# Advice about behaviour towards pet



## Beebo (Oct 21, 2012)

We had a three year old boy placed with us for adoption nearly four months ago. He is generally settling well but we are concerned about his behaviour towards our dog - sometimes he is very gentle but at other times he deliberately hits/pokes/pinches her. This often happens when he is bored or has just been told off about something else. Thus far our dog has been remarkably tolerant but we are worried that one day she might decide to react in a negative way - and we don't want things to get to the stage where she actively dislikes him!

We have tried demonstrating how to be gentle, praising good behaviour with dog, explaining that is is wrong to hurt any animal, that is may be dangerous to hurt animals, that she is our special pet dog and we must look after her - nothing seems to work. Recently we banned him from touching her at all for three days, explaining that he could not stroke her until he learned to behave appropriately. However after three days of being allowed to stroke her again he has just hit and pinched her in the face when I asked him to do something he didn't want to do (put his shoes on).

Does anyone have any advice? I wonder if there are any books which might be helpful - he loves to read.

Many thanks....


----------



## Dame Edna (May 17, 2007)

Hi Beebo

In this situation, I would be concerned about your son because he is provoking the dog and doesn't understand the risks  

At the moment, he is high risk around your dog.  I would be inclined to put the dog in a crate or keep them apart when you are not around to supervise.  Then, you can expose them to each other in a controlled, very gradual and safe way.

You said you are concerned that one day your dog might react in a negative way.  The only way to prevent this from happening is supervised and gradual exposure.

X


----------



## Beebo (Oct 21, 2012)

I agree Dame Edna - although our dog has been great, we don't trust our son to be with her unsupervised! 

It would be really helpful if any others who have been in similar situations could advise about how they taught their child to move on from their behaviours...


----------



## Mummy DIY Diva (Feb 18, 2012)

Our daughter was like this with our dog. She basically did it if she was annoyed when she thought no one was looking.  I gave constant reinforcement of gentle hands with the dog praised her for any gentle action.  Let her help with brushing giving treats etc to build relationship.  Also I gave her a roasting for hurting the dog and wouldn't allow her to touch him after like you.  I'd tell her things she could hit e.g. cushions sofa teddies if she was cross.  In time she loved him and wouldn't want to hurt him.  She definitely loved the dog before us which helped.  We're a year in and she's brilliant with him and has for months now xxx


----------



## Beebo (Oct 21, 2012)

Thanks DIY Diva. That is great advice and very encouraging to hear...


----------



## GERTIE179 (Apr 20, 2005)

It's best to supervise or separate until LO settles more and you can mirror behaviour and teach them to understand.

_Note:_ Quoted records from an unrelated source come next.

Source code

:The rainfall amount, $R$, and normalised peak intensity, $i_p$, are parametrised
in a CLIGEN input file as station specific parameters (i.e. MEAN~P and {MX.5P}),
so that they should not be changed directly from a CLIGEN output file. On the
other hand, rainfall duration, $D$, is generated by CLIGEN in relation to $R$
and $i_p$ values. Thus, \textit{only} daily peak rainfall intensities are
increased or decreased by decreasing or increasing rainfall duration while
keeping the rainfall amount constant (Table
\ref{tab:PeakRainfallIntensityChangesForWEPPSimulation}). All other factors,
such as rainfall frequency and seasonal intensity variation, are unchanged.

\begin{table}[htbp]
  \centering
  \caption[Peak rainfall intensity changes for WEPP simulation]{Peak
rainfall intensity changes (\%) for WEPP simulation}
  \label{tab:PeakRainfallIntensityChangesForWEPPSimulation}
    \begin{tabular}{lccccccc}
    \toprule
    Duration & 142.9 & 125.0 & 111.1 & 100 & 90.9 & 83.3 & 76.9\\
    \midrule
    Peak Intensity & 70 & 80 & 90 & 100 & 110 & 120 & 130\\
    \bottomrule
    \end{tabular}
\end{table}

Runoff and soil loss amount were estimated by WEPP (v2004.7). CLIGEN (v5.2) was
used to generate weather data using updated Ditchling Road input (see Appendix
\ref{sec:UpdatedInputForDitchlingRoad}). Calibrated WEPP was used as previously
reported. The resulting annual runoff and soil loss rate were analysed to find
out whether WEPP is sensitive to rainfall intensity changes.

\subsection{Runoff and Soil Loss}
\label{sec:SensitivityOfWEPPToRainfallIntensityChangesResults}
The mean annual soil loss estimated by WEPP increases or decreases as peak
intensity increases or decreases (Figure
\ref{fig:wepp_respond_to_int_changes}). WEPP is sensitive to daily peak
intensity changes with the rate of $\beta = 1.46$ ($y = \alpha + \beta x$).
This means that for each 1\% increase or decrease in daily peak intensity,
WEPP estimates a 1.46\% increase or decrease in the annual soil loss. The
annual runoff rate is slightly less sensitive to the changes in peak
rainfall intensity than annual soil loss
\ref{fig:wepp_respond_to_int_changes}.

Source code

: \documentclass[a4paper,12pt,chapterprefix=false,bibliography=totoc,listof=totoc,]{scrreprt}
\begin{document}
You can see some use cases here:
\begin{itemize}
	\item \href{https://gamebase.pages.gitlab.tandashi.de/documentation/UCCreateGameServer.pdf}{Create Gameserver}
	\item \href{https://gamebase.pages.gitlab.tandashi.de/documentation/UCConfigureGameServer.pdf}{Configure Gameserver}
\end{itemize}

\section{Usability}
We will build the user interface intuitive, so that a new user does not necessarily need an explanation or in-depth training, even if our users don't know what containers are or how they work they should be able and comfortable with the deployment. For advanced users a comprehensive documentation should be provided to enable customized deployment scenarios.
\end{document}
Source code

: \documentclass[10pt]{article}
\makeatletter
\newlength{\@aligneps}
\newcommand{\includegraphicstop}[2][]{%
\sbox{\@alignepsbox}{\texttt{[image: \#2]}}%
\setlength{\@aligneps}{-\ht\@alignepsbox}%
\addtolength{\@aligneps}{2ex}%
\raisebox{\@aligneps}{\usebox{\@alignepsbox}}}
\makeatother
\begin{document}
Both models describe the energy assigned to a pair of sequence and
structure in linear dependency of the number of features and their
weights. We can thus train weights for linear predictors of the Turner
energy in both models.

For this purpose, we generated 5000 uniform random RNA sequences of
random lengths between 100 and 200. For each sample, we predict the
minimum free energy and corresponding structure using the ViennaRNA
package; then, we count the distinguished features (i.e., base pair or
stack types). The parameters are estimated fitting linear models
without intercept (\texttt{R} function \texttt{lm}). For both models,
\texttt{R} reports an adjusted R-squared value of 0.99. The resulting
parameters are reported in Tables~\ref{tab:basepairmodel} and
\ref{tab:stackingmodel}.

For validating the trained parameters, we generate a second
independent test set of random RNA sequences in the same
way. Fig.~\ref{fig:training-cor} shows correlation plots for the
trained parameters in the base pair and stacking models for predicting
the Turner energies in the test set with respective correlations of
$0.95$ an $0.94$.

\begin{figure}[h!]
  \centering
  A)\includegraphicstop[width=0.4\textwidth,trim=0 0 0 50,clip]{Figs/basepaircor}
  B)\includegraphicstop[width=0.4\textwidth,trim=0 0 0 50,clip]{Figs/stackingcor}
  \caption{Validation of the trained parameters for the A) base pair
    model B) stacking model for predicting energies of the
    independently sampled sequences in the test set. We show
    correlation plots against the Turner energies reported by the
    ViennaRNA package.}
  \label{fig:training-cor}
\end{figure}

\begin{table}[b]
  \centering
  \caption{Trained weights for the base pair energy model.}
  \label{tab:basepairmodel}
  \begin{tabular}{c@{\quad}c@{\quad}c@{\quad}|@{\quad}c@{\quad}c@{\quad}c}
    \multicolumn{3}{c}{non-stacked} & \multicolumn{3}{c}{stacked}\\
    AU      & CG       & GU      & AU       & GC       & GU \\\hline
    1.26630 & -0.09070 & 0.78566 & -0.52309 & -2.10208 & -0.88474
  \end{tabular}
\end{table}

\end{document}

Like Diva, our LO bonded to our dog and loved him but any anxiety he had he felt the need to lash out at the dog. Unfortunately I had to separate them to protect my dog and not dare give SWs something to worry about. I actually trusted the dog more than my son. 

Over time, he has learned and treats the dog with lots of respect but if wobbly/anxious then he's been known to try and be rough to the dog so we go back to separating and dealing with his Wobblies. Once it's passed we get him to apologise and do something nice for the dog to reiterate the dog gets respect as we don't hurt in our house. The dog is also well trained in that he knows his place in the household.
Hope this helps x


----------